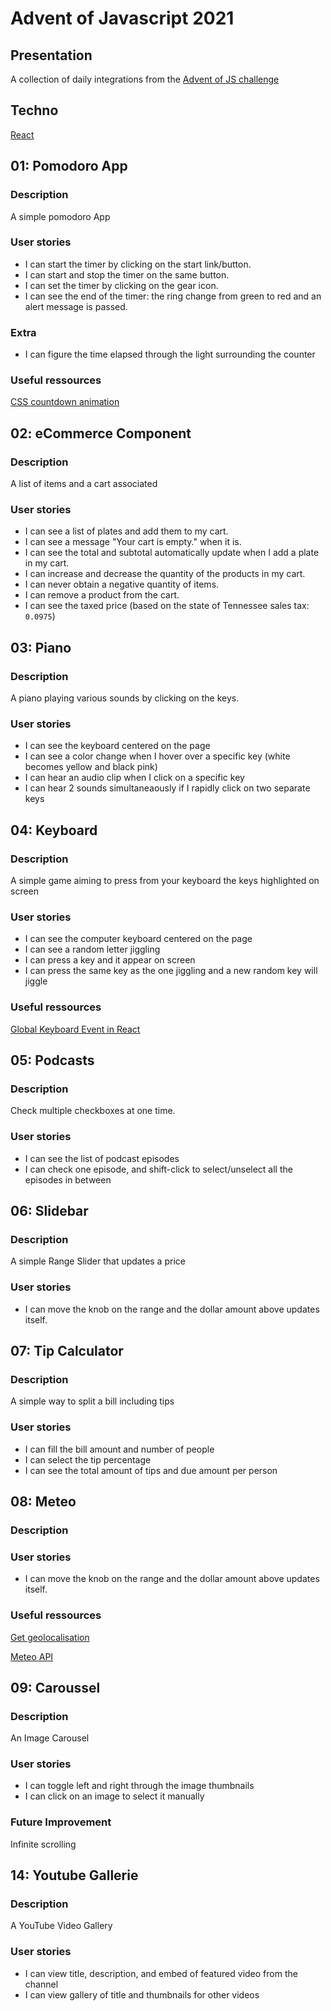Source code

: # Advent of Javascript 2021

## Presentation

A collection of daily integrations from the [Advent of JS challenge](https://www.adventofjs.com/)

## Techno

[React](https://reactjs.org/)

## 01: Pomodoro App

### Description

A simple pomodoro App

### User stories

- I can start the timer by clicking on the start link/button.
- I can start and stop the timer on the same button.
- I can set the timer by clicking on the gear icon.
- I can see the end of the timer: the ring change from green to red and an alert message is passed.

### Extra

- I can figure the time elapsed through the light surrounding the counter

### Useful ressources

[CSS countdown animation](https://spin.atomicobject.com/2018/11/08/countdown-timer-react-typescript/)

## 02: eCommerce Component

### Description

A list of items and a cart associated

### User stories

- I can see a list of plates and add them to my cart.
- I can see a message "Your cart is empty." when it is.
- I can see the total and subtotal automatically update when I add a plate in my cart.
- I can increase and decrease the quantity of the products in my cart.
- I can never obtain a negative quantity of items.
- I can remove a product from the cart.
- I can see the taxed price (based on the state of Tennessee sales tax: `0.0975`)

## 03: Piano

### Description

A piano playing various sounds by clicking on the keys.

### User stories

- I can see the keyboard centered on the page
- I can see a color change when I hover over a specific key (white becomes yellow and black pink)
- I can hear an audio clip when I click on a specific key
- I can hear 2 sounds simultaneaously if I rapidly click on two separate keys

## 04: Keyboard

### Description

A simple game aiming to press from your keyboard the keys highlighted on screen

### User stories

- I can see the computer keyboard centered on the page
- I can see a random letter jiggling
- I can press a key and it appear on screen
- I can press the same key as the one jiggling and a new random key will jiggle

### Useful ressources

[Global Keyboard Event in React](https://stackoverflow.com/questions/55565444/how-to-register-event-with-useeffect-hooks)

## 05: Podcasts

### Description

Check multiple checkboxes at one time.

### User stories

- I can see the list of podcast episodes
- I can check one episode, and shift-click to select/unselect all the episodes in between

## 06: Slidebar

### Description

A simple Range Slider that updates a price

### User stories

- I can move the knob on the range and the dollar amount above updates itself.

## 07: Tip Calculator

### Description

A simple way to split a bill including tips

### User stories

- I can fill the bill amount and number of people
- I can select the tip percentage
- I can see the total amount of tips and due amount per person

## 08: Meteo

### Description

### User stories

- I can move the knob on the range and the dollar amount above updates itself.

### Useful ressources

[Get geolocalisation](https://www.pluralsight.com/guides/how-to-use-geolocation-call-in-reactjs)

[Meteo API](https://www.7timer.info/)

## 09: Caroussel

### Description

An Image Carousel

### User stories

- I can toggle left and right through the image thumbnails
- I can click on an image to select it manually

### Future Improvement

Infinite scrolling

## 14: Youtube Gallerie

### Description

A YouTube Video Gallery

### User stories

- I can view title, description, and embed of featured video from the channel
- I can view gallery of title and thumbnails for other videos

→ TASK DETAILS:
If a record holds a picture, leave the picture out, but copy everything else exactly.

→ REPLY TO THE TASK:
Source code

: # Advent of Javascript 2021

## Presentation

A collection of daily integrations from the [Advent of JS challenge](https://www.adventofjs.com/)

## Techno

[React](https://reactjs.org/)

## 01: Pomodoro App

### Description

A simple pomodoro App

### User stories

- I can start the timer by clicking on the start link/button.
- I can start and stop the timer on the same button.
- I can set the timer by clicking on the gear icon.
- I can see the end of the timer: the ring change from green to red and an alert message is passed.

### Extra

- I can figure the time elapsed through the light surrounding the counter

### Useful ressources

[CSS countdown animation](https://spin.atomicobject.com/2018/11/08/countdown-timer-react-typescript/)

## 02: eCommerce Component

### Description

A list of items and a cart associated

### User stories

- I can see a list of plates and add them to my cart.
- I can see a message "Your cart is empty." when it is.
- I can see the total and subtotal automatically update when I add a plate in my cart.
- I can increase and decrease the quantity of the products in my cart.
- I can never obtain a negative quantity of items.
- I can remove a product from the cart.
- I can see the taxed price (based on the state of Tennessee sales tax: `0.0975`)

## 03: Piano

### Description

A piano playing various sounds by clicking on the keys.

### User stories

- I can see the keyboard centered on the page
- I can see a color change when I hover over a specific key (white becomes yellow and black pink)
- I can hear an audio clip when I click on a specific key
- I can hear 2 sounds simultaneaously if I rapidly click on two separate keys

## 04: Keyboard

### Description

A simple game aiming to press from your keyboard the keys highlighted on screen

### User stories

- I can see the computer keyboard centered on the page
- I can see a random letter jiggling
- I can press a key and it appear on screen
- I can press the same key as the one jiggling and a new random key will jiggle

### Useful ressources

[Global Keyboard Event in React](https://stackoverflow.com/questions/55565444/how-to-register-event-with-useeffect-hooks)

## 05: Podcasts

### Description

Check multiple checkboxes at one time.

### User stories

- I can see the list of podcast episodes
- I can check one episode, and shift-click to select/unselect all the episodes in between

## 06: Slidebar

### Description

A simple Range Slider that updates a price

### User stories

- I can move the knob on the range and the dollar amount above updates itself.

## 07: Tip Calculator

### Description

A simple way to split a bill including tips

### User stories

- I can fill the bill amount and number of people
- I can select the tip percentage
- I can see the total amount of tips and due amount per person

## 08: Meteo

### Description

### User stories

- I can move the knob on the range and the dollar amount above updates itself.

### Useful ressources

[Get geolocalisation](https://www.pluralsight.com/guides/how-to-use-geolocation-call-in-reactjs)

[Meteo API](https://www.7timer.info/)

## 09: Caroussel

### Description

An Image Carousel

### User stories

- I can toggle left and right through the image thumbnails
- I can click on an image to select it manually

### Future Improvement

Infinite scrolling

## 14: Youtube Gallerie

### Description

A YouTube Video Gallery

### User stories

- I can view title, description, and embed of featured video from the channel
- I can view gallery of title and thumbnails for other videos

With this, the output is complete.